Le sommeil reste fragile, car il dépend d’une subtile coordination entre les hormones, les rythmes biologiques, les émotions et les apprentissages du jour.
Quand l’un de ces éléments se dérègle lié au stress, aux pensées envahissantes, aux écrans, à la peur, aux cauchemars ou à certains médicaments, le cerveau reste en mode vigilance au lieu de basculer en mode repos.
L’enfant peine à s’endormir ou se réveille en pleine nuit.
Trouble du sommeil : comprendre ce qui empêche votre enfant de dormir sereinement, c’est déjà amorcer le changement et lui offrir la possibilité de retrouver des nuits paisibles et réparatrices.
Le stress
QUAND LE CORPS RESTE EN ALERTE
Le stress est l’une des causes les plus fréquentes des troubles du sommeil chez les enfants.
Le stress active le système nerveux sympathique, celui qui prépare le corps à réagir : le rythme cardiaque s’accélère, la respiration se raccourcit, les muscles se tendent. Dans le même temps, le cerveau sécrète davantage de cortisol et d’adrénaline, deux hormones qui maintiennent l’éveil et retardent la production de mélatonine, l’hormone clé du sommeil.
Chez l’enfant, ces mécanismes sont encore plus sensibles : une contrariété, une pression scolaire ou une tension familiale peuvent suffire à désorganiser ses repères internes. Résultat : l’enfant a du mal à déconnecter, il tourne dans son lit, somatise (maux de ventre, oppression, mal de tête). Même endormi, il reste en sommeil léger, avec des réveils fréquents.
Ce que cela nous dit :
Repérer les signes de stress — irritabilité, fatigue matinale, refus d’aller au lit — permet d’agir tôt et avec douceur.
En réintroduisant des rituels sécurisants (lumière tamisée, respiration lente, moment d’écoute), les parents envoient au corps des signaux de calme.
Peu à peu, le système parasympathique, celui du relâchement et du sommeil, reprend le dessus : le corps s’apaise, le cœur se ralentit, et le cerveau peut enfin lâcher prise.
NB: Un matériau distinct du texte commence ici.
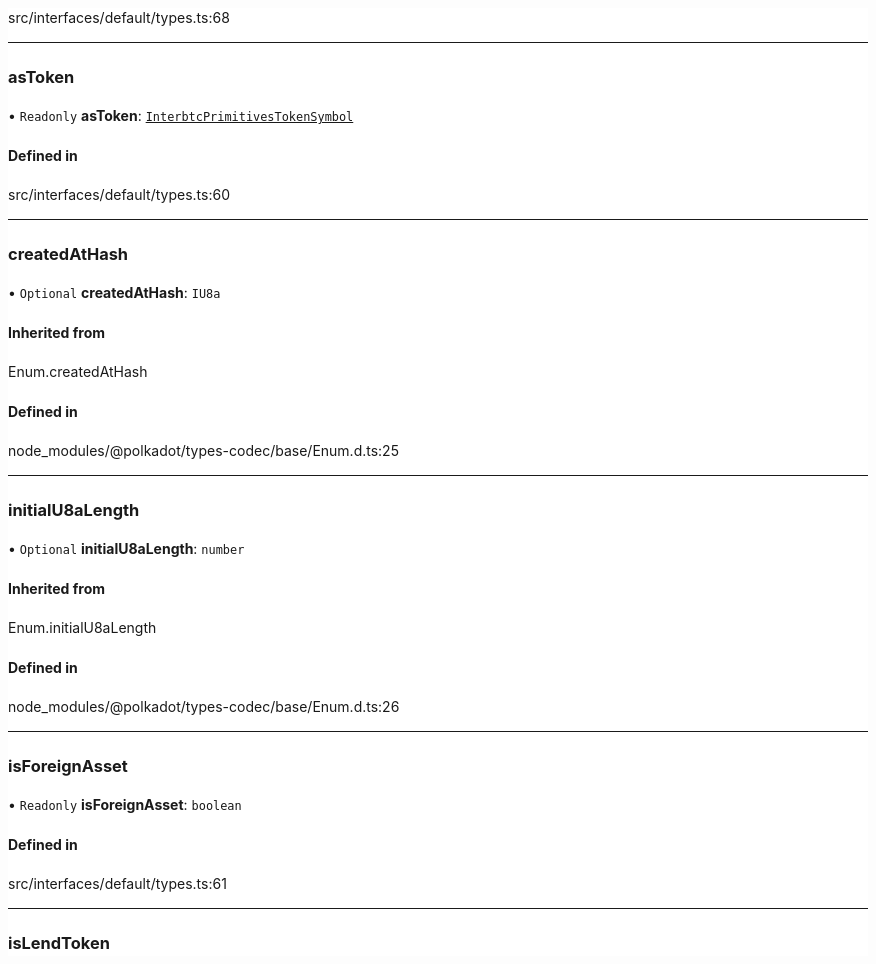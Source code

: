 src/interfaces/default/types.ts:68

___

### <a id="astoken" name="astoken"></a> asToken

• `Readonly` **asToken**: [`InterbtcPrimitivesTokenSymbol`](InterbtcPrimitivesTokenSymbol.md)

#### Defined in

src/interfaces/default/types.ts:60

___

### <a id="createdathash" name="createdathash"></a> createdAtHash

• `Optional` **createdAtHash**: `IU8a`

#### Inherited from

Enum.createdAtHash

#### Defined in

node_modules/@polkadot/types-codec/base/Enum.d.ts:25

___

### <a id="initialu8alength" name="initialu8alength"></a> initialU8aLength

• `Optional` **initialU8aLength**: `number`

#### Inherited from

Enum.initialU8aLength

#### Defined in

node_modules/@polkadot/types-codec/base/Enum.d.ts:26

___

### <a id="isforeignasset" name="isforeignasset"></a> isForeignAsset

• `Readonly` **isForeignAsset**: `boolean`

#### Defined in

src/interfaces/default/types.ts:61

___

### <a id="islendtoken" name="islendtoken"></a> isLendToken
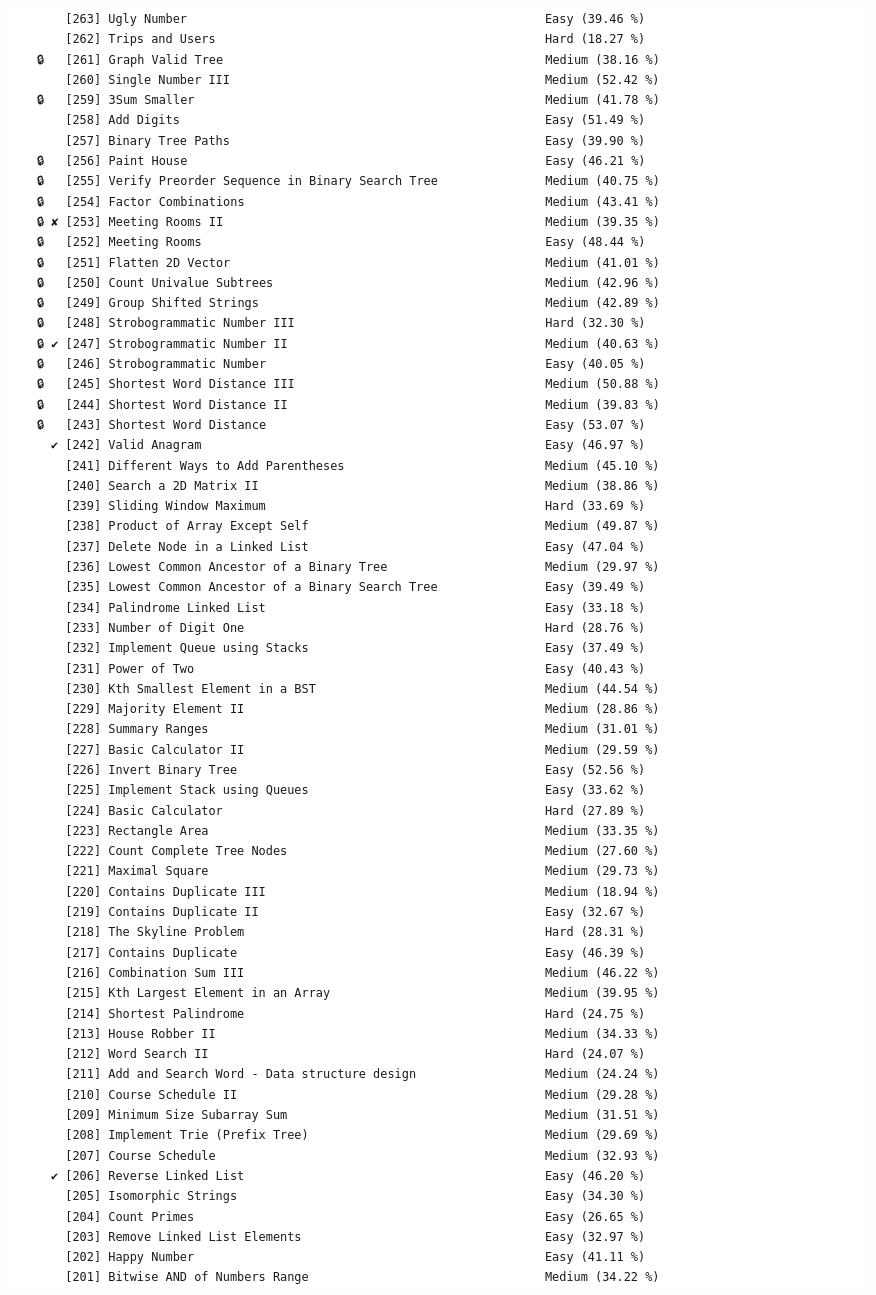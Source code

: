             [263] Ugly Number                                                  Easy (39.46 %)
            [262] Trips and Users                                              Hard (18.27 %)
        🔒   [261] Graph Valid Tree                                             Medium (38.16 %)
            [260] Single Number III                                            Medium (52.42 %)
        🔒   [259] 3Sum Smaller                                                 Medium (41.78 %)
            [258] Add Digits                                                   Easy (51.49 %)
            [257] Binary Tree Paths                                            Easy (39.90 %)
        🔒   [256] Paint House                                                  Easy (46.21 %)
        🔒   [255] Verify Preorder Sequence in Binary Search Tree               Medium (40.75 %)
        🔒   [254] Factor Combinations                                          Medium (43.41 %)
        🔒 ✘ [253] Meeting Rooms II                                             Medium (39.35 %)
        🔒   [252] Meeting Rooms                                                Easy (48.44 %)
        🔒   [251] Flatten 2D Vector                                            Medium (41.01 %)
        🔒   [250] Count Univalue Subtrees                                      Medium (42.96 %)
        🔒   [249] Group Shifted Strings                                        Medium (42.89 %)
        🔒   [248] Strobogrammatic Number III                                   Hard (32.30 %)
        🔒 ✔ [247] Strobogrammatic Number II                                    Medium (40.63 %)
        🔒   [246] Strobogrammatic Number                                       Easy (40.05 %)
        🔒   [245] Shortest Word Distance III                                   Medium (50.88 %)
        🔒   [244] Shortest Word Distance II                                    Medium (39.83 %)
        🔒   [243] Shortest Word Distance                                       Easy (53.07 %)
          ✔ [242] Valid Anagram                                                Easy (46.97 %)
            [241] Different Ways to Add Parentheses                            Medium (45.10 %)
            [240] Search a 2D Matrix II                                        Medium (38.86 %)
            [239] Sliding Window Maximum                                       Hard (33.69 %)
            [238] Product of Array Except Self                                 Medium (49.87 %)
            [237] Delete Node in a Linked List                                 Easy (47.04 %)
            [236] Lowest Common Ancestor of a Binary Tree                      Medium (29.97 %)
            [235] Lowest Common Ancestor of a Binary Search Tree               Easy (39.49 %)
            [234] Palindrome Linked List                                       Easy (33.18 %)
            [233] Number of Digit One                                          Hard (28.76 %)
            [232] Implement Queue using Stacks                                 Easy (37.49 %)
            [231] Power of Two                                                 Easy (40.43 %)
            [230] Kth Smallest Element in a BST                                Medium (44.54 %)
            [229] Majority Element II                                          Medium (28.86 %)
            [228] Summary Ranges                                               Medium (31.01 %)
            [227] Basic Calculator II                                          Medium (29.59 %)
            [226] Invert Binary Tree                                           Easy (52.56 %)
            [225] Implement Stack using Queues                                 Easy (33.62 %)
            [224] Basic Calculator                                             Hard (27.89 %)
            [223] Rectangle Area                                               Medium (33.35 %)
            [222] Count Complete Tree Nodes                                    Medium (27.60 %)
            [221] Maximal Square                                               Medium (29.73 %)
            [220] Contains Duplicate III                                       Medium (18.94 %)
            [219] Contains Duplicate II                                        Easy (32.67 %)
            [218] The Skyline Problem                                          Hard (28.31 %)
            [217] Contains Duplicate                                           Easy (46.39 %)
            [216] Combination Sum III                                          Medium (46.22 %)
            [215] Kth Largest Element in an Array                              Medium (39.95 %)
            [214] Shortest Palindrome                                          Hard (24.75 %)
            [213] House Robber II                                              Medium (34.33 %)
            [212] Word Search II                                               Hard (24.07 %)
            [211] Add and Search Word - Data structure design                  Medium (24.24 %)
            [210] Course Schedule II                                           Medium (29.28 %)
            [209] Minimum Size Subarray Sum                                    Medium (31.51 %)
            [208] Implement Trie (Prefix Tree)                                 Medium (29.69 %)
            [207] Course Schedule                                              Medium (32.93 %)
          ✔ [206] Reverse Linked List                                          Easy (46.20 %)
            [205] Isomorphic Strings                                           Easy (34.30 %)
            [204] Count Primes                                                 Easy (26.65 %)
            [203] Remove Linked List Elements                                  Easy (32.97 %)
            [202] Happy Number                                                 Easy (41.11 %)
            [201] Bitwise AND of Numbers Range                                 Medium (34.22 %)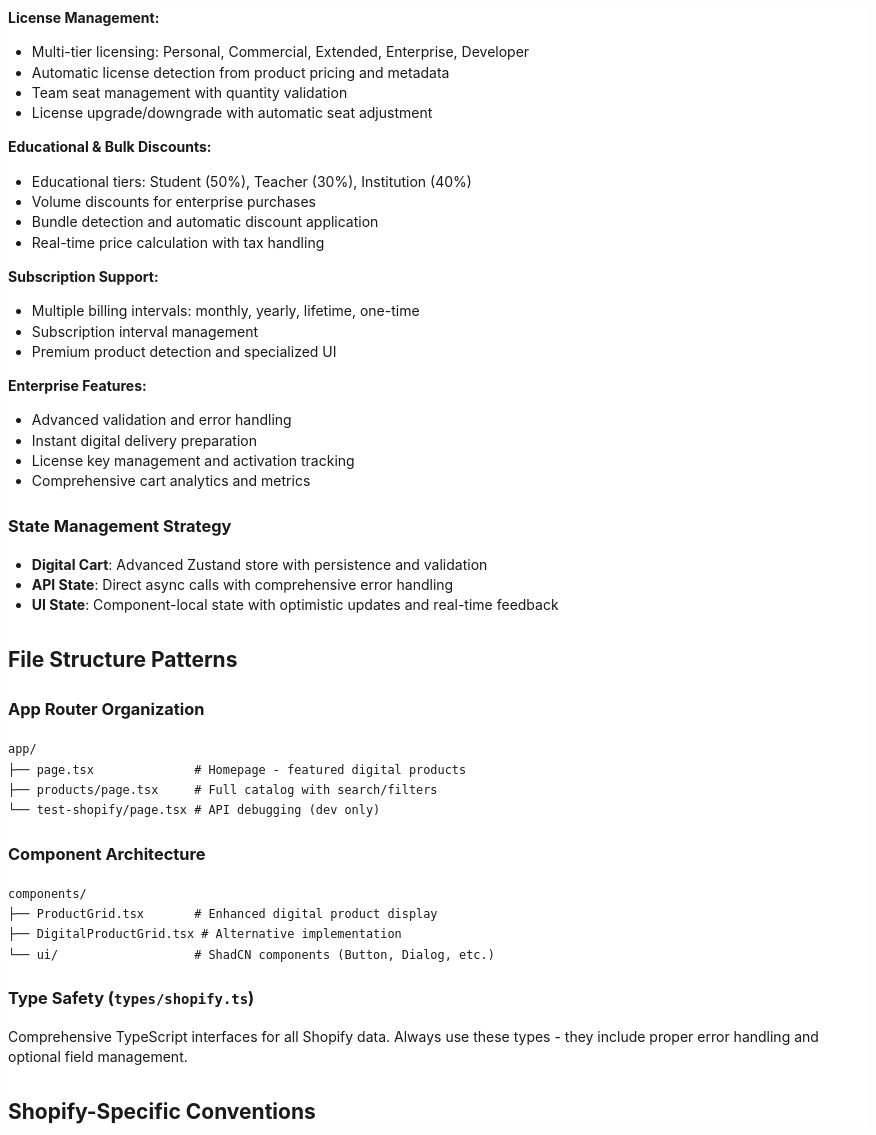 **License Management:**
- Multi-tier licensing: Personal, Commercial, Extended, Enterprise, Developer
- Automatic license detection from product pricing and metadata
- Team seat management with quantity validation
- License upgrade/downgrade with automatic seat adjustment

**Educational & Bulk Discounts:**
- Educational tiers: Student (50%), Teacher (30%), Institution (40%)
- Volume discounts for enterprise purchases
- Bundle detection and automatic discount application
- Real-time price calculation with tax handling

**Subscription Support:**
- Multiple billing intervals: monthly, yearly, lifetime, one-time
- Subscription interval management
- Premium product detection and specialized UI

**Enterprise Features:**
- Advanced validation and error handling
- Instant digital delivery preparation
- License key management and activation tracking
- Comprehensive cart analytics and metrics

### State Management Strategy
- **Digital Cart**: Advanced Zustand store with persistence and validation
- **API State**: Direct async calls with comprehensive error handling
- **UI State**: Component-local state with optimistic updates and real-time feedback

## File Structure Patterns

### App Router Organization
```
app/
├── page.tsx              # Homepage - featured digital products
├── products/page.tsx     # Full catalog with search/filters
└── test-shopify/page.tsx # API debugging (dev only)
```

### Component Architecture
```
components/
├── ProductGrid.tsx       # Enhanced digital product display
├── DigitalProductGrid.tsx # Alternative implementation
└── ui/                   # ShadCN components (Button, Dialog, etc.)
```

### Type Safety (`types/shopify.ts`)
Comprehensive TypeScript interfaces for all Shopify data. Always use these types - they include proper error handling and optional field management.

## Shopify-Specific Conventions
Les solutions Howlit pour répondre à cette problématique :
Les ruminations
QUAND LE CERVEAU NE SAIT PLUS S’ARRÊTER
Certains enfants ont un mental très actif. Le soir, au lieu de se relâcher, leur cerveau continue de rejouer la journée ou d’anticiper le lendemain : une remarque d’un camarade, un contrôle à venir, une peur de se tromper…
Ces pensées reviennent sans cesse, comme si le cerveau refusait d’appuyer sur pause.
Sur le plan neurologique, la rumination correspond à un hyperfonctionnement du cortex préfrontal et du réseau du mode par défaut, deux zones impliquées dans la réflexion et la planification.
Tant que ces circuits restent actifs, le cerveau reste sur les ondes bêta de la vigilance, empêchant le passage vers les ondes alpha du relâchement.
L’enfant ressent alors un véritable trop-plein mental : la tête est sous-pression, les idées s’enchaînent, le corps ne trouve pas le signal de repos.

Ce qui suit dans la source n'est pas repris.